De la synchronisation à la socialisation, il n'y a qu'un pas...

Mais si la musique nous fait bouger, elle nous rapproche aussi. « Dans les ensembles constitués, lorsqu'on joue un morceau que nous avons eu le temps de préparer avant, c'est inconscient. On se suit mutuellement sans réfléchir,» explique Julien Chauvin, violoniste, fondateur de l'orchestre Le Concert de la Loge et membre du Quatuor Cambini. Comment expliquer cette communication entre les musiciens ? Comme nous l'avons expliqué à propos de la popularité du chant choral, le musique pratiquée en groupe exige la coordination, et donc l'interaction, et augmente le comportement pro-social et le sentiment d'affiliation.

L'explication de Laurel Trainor : « Dans un groupe, le fait de bouger sur la même musique crée une dynamique sociale. Les recherches ont prouvé que les personnes qui ont bougé-dansé sur la même musique de façon synchrone, ont développé plus d’affinités et de confiance : ils communiquent et collaborent mieux, se font plus confiance et s’apprécient mieux..»

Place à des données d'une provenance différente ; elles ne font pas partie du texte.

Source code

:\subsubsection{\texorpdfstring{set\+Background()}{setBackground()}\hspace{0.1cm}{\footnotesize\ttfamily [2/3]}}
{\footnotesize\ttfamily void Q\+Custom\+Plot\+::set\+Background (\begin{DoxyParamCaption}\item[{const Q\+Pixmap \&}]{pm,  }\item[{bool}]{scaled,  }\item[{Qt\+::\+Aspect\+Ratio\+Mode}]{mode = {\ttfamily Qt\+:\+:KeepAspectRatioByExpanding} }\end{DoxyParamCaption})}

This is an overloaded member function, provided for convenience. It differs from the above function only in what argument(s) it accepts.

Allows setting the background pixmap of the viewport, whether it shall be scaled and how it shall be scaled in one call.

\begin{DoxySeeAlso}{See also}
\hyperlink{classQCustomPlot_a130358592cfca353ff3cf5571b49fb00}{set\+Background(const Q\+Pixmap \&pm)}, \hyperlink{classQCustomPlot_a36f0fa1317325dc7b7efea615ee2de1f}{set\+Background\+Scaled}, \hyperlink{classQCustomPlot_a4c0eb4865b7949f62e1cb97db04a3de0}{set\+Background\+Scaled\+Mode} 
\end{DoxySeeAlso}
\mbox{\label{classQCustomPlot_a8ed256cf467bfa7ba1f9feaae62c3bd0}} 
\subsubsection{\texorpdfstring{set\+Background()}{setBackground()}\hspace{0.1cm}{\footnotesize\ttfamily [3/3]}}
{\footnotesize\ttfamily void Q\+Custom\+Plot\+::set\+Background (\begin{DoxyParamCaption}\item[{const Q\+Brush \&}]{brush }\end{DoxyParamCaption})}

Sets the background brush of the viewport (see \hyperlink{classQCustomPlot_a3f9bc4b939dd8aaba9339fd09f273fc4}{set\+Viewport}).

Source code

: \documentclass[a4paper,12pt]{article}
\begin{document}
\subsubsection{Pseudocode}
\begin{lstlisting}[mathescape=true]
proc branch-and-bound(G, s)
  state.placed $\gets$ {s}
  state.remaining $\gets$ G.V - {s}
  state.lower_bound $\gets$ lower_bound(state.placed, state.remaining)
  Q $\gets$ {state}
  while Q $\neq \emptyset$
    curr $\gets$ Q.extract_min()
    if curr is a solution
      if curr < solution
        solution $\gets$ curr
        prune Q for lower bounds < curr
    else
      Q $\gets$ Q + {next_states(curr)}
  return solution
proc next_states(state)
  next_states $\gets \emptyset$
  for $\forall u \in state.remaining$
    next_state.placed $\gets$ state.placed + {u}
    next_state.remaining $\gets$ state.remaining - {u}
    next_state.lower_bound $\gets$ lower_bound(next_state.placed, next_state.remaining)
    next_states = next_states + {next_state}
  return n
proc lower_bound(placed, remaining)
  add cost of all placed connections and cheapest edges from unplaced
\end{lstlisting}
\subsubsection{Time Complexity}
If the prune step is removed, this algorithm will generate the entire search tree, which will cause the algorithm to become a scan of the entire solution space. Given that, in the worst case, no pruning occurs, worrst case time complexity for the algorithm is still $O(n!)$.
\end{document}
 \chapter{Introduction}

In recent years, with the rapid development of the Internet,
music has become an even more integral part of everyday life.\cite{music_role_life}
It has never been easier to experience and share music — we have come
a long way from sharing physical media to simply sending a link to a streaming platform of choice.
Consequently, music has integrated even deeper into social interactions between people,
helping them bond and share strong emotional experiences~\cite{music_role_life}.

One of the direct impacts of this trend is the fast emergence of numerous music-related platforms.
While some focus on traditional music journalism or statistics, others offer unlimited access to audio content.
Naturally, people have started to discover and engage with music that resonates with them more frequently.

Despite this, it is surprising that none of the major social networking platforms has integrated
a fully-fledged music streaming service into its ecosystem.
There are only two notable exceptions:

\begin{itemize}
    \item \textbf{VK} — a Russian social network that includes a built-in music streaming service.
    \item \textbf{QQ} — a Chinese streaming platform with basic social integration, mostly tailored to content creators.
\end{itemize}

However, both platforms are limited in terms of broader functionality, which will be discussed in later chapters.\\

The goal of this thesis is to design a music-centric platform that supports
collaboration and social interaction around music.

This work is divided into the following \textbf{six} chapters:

Un sentiment d'affiliation qui est recherché dans toutes les cultures, où la musique fait partie de tous les événements importants d'une communauté : mariages ou enterrements, événements sportifs ou fêtes religieuses. Et ce sentiment d'affiliation a une explication simple dans notre système hormonal. Comme le notent les chercheurs, les efforts physiques dans un contexte social - comme le rire, la danse, ou la pratique musicale - provoquent une sécrétion augmentée d'endorphine, hormone de plaisir. Et si le plaisir est plus discret dans l'exemple du Quatuor Cambini, il est tout à fait parlant dans l'exemple du quatuor le plus célèbre de l'histoire de la pop :

C'est la clé du mystère : une fois "synchronisés", les musiciens peuvent adopter le langage non-verbal qui leur permet de "surfer sur la même vague" : « Le corps et la gestuelle nous permettent de marquer les articulations et les phrasés, mais le vecteur principal, c'est le regard. Ainsi connectés, c'est par le regard que nous peaufinons les nuances et nous communiquons les sentiments », conclue Julien Chauvin.